# Requirement
In the entries below, count every line containing "your". Return the number and nothing else.

# Entries provided

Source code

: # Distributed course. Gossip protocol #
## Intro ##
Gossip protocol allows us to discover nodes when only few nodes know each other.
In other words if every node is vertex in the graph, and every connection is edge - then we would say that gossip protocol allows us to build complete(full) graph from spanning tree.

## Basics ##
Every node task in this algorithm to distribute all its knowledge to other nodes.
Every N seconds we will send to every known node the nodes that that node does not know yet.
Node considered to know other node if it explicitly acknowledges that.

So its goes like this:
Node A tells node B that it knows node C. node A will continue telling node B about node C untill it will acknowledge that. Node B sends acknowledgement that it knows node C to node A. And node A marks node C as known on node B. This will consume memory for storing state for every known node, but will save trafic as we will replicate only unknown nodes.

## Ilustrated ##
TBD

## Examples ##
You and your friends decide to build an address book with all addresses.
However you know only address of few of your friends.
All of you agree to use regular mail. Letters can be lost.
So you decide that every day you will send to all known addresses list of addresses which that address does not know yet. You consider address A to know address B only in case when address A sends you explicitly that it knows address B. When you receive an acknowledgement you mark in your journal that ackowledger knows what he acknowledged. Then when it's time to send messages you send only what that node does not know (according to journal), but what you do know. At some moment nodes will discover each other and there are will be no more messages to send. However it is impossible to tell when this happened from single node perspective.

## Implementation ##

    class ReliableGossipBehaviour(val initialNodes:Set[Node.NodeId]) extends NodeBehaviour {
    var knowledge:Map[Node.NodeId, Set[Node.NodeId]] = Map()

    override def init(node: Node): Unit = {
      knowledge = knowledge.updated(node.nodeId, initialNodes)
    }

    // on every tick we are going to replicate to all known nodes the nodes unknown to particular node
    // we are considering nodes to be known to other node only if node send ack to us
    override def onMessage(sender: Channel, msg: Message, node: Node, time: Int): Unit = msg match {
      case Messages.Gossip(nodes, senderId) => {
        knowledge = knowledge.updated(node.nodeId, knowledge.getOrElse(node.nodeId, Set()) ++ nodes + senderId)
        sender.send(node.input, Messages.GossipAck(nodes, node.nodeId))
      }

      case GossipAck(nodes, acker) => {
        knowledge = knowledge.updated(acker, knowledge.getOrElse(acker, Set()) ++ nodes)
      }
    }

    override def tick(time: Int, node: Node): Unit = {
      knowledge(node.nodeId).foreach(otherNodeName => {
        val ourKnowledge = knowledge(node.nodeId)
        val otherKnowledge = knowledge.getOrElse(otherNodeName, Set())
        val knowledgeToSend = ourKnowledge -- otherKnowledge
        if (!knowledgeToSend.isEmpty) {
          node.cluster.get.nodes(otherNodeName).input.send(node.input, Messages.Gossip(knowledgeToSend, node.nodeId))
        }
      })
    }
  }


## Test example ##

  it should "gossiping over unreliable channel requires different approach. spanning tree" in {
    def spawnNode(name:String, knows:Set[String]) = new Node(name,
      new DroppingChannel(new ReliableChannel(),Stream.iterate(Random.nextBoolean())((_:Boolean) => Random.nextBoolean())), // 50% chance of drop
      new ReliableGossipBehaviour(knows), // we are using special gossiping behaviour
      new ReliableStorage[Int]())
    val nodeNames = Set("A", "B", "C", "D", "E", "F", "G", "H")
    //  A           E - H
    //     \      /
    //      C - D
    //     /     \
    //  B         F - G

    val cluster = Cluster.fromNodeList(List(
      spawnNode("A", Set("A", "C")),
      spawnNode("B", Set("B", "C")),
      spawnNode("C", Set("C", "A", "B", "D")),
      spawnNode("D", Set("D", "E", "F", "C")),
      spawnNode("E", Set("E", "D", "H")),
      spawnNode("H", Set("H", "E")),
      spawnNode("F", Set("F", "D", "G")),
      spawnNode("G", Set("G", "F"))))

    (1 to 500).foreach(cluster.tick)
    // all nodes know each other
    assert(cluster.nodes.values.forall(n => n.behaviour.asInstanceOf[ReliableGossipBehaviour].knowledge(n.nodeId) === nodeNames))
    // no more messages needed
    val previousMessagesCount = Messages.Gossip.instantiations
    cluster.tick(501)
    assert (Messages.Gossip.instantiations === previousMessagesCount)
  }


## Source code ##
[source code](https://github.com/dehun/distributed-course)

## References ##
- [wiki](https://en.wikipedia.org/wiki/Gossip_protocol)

# Task solution
3